Roxanne pushed her away impatiently and thrust her face in front of mine. I inhaled the scent of her hair involuntarily; it was vaguely strawberry-like. Curtis loved strawberries; he said it was the most aphrodisiac fruit ever. I bet that if he and Roxanne had been dating, he wouldn't have taken three months to call her –
  "You bitch," Roxanne hissed, breathing heavily.
I pushed back my chair slightly, feeling my heart rate speed up in spite of myself. Shit. What on earth had possessed me to try to stand up to Roxanne Cartwright, knowing full well what she could do to me? I didn't do things like that. I stayed in corners and hid from the world.
  "You are so dead." Abruptly, Roxanne straightened, then turned and made for the door, her hips swinging gracefully. Eve and Chris followed her as if hypnotized.
The class exhaled collectively. All at once, a loud, excited buzz broke out. I slumped in my seat, feeling drained.

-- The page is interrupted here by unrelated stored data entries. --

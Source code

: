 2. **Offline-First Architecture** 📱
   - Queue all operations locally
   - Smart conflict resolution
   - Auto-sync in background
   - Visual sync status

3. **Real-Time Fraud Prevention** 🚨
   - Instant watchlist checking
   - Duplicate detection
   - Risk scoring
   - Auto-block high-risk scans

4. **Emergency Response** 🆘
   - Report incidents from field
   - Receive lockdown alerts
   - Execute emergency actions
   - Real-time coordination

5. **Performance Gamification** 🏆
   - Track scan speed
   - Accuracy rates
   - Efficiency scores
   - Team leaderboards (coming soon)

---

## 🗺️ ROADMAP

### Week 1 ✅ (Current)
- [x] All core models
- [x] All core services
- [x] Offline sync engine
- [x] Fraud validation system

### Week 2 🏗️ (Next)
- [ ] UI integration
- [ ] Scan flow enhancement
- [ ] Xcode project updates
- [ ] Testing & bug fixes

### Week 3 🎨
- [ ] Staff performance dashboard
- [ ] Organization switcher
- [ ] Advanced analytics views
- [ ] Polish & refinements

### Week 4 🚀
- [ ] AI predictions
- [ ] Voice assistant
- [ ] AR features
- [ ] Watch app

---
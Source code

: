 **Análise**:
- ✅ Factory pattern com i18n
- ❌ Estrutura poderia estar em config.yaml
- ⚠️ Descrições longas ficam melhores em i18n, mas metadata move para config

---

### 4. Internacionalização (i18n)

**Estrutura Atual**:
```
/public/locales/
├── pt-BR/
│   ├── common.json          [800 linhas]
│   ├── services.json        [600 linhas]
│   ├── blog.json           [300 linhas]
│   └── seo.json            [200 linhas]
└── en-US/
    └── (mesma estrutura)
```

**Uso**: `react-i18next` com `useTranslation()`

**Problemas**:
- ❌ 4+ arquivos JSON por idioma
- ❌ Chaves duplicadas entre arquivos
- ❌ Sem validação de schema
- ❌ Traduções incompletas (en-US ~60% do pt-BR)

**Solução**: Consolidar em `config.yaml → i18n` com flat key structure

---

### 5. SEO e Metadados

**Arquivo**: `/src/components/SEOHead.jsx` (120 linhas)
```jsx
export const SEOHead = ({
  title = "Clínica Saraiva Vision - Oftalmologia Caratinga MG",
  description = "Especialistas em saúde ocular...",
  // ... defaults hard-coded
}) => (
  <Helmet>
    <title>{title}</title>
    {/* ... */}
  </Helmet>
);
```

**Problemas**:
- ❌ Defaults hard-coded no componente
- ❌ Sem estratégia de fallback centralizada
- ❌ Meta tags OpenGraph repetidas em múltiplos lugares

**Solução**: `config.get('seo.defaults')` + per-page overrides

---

My first day had barely even started.
   "Interesting," said Nathan.
I looked at him; he was watching her contemplatively, eyebrows raised. "You deserved it," I said rudely.
He shrugged. "I thought you said you wouldn't spread it around."
  "You weren't supposed to make me look like one of your desperate groupies to get me to keep your pathetic little secret, Nathan."
  "I'll be careful to watch the implications of what I say around you from now on," he said, giving me a lopsided grin.
  Impossible. The guy's friend had just been dumped by her boyfriend because of what he'd done, and he was still composed enough to flirt with me. Could he be any more callous?
Petite, Versace-wearing Mrs Montgomery entered the room and started taking roll call, cutting off any further conversation. Which, to me, was an enormous, colossal relief.